Like DeKalb Elementary and My Nephew Emmett, Watu Wote is based on real events. In December 2015, a bus traveled from southern Kenya into northern Kenya, near the Somali border. When the police escort broke down, terrorists from Al-Shabaab junped the bus and forced Muslim and Christian passengers to separate, shooting any Christians on the spot. One such Christian is a woman named Jua (Adelyne Wairimu) who harbors. a deep sentiment of dislike towards Muslims after family members were killed by Al Shabaab. Jua is helped by peaceful Muslims to survive as the terrorists target those peaceable Muslims in a beautiful display of solidarity.
This is the only short In which the focus is on the ensemble rather than the few leads and it works well as a result. Wairimu is excellent as the main character, but Abdiwali Farrah as Sarah Farah, the most peaceable Muslim, steals the show. He highlights the desire to live in peace regardless of perspective and religious affiliation.
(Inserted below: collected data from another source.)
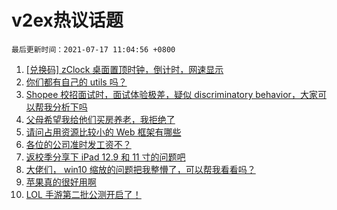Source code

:# v2ex热议话题

`最后更新时间：2021-07-17 11:04:56 +0800`

1. [[兑换码] zClock 桌面置顶时钟，倒计时，网速显示](https://www.v2ex.com/t/790028)
1. [你们都有自己的 utils 吗？](https://www.v2ex.com/t/789875)
1. [Shopee 校招面试时，面试体验极差，疑似 discriminatory behavior，大家可以帮我分析下吗](https://www.v2ex.com/t/789996)
1. [父母希望我给他们买房养老，我拒绝了](https://www.v2ex.com/t/790010)
1. [请问占用资源比较小的 Web 框架有哪些](https://www.v2ex.com/t/789883)
1. [各位的公司准时发工资不？](https://www.v2ex.com/t/789932)
1. [返校季分享下 iPad 12.9 和 11 寸的问题吧](https://www.v2ex.com/t/789986)
1. [大佬们， win10 缩放的问题把我整懵了，可以帮我看看吗？](https://www.v2ex.com/t/789891)
1. [苹果真的很好用啊](https://www.v2ex.com/t/789958)
1. [LOL 手游第二批公测开启了！](https://www.v2ex.com/t/789918)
The rest of the cast is also excellent, but the best part of the film is the pacing. It opens in a desolate place in which the distrust between these two groups is entirely understandable, and ends with people sharing a common experience of wanting peace and sacrificing for that goal. Not one moment feels rushed or out of place. Benrath deserves praise for her efforts walking the audience through the story so well. The cinematography is also excellent, painting the poverty and fear in which these characters live with striking ease. It’s an excellent film with an uplifting message of religious solidarity.
So which of these films is the best? Well The Eleven O’Clock is absolutely the easiest to watch. Every other film has a message to get across and pain to show the audience. They all do it to certain degrees, and all deserve praise for how they elicit connections to present or past problems. Ultimately, I think DeKalb Elementary will win the Oscar. It creates tension, offers strong characters, and is relevant to recent events. All these films deserve the Academy’s praise, and I wouldn’t be shocked with whatever wins.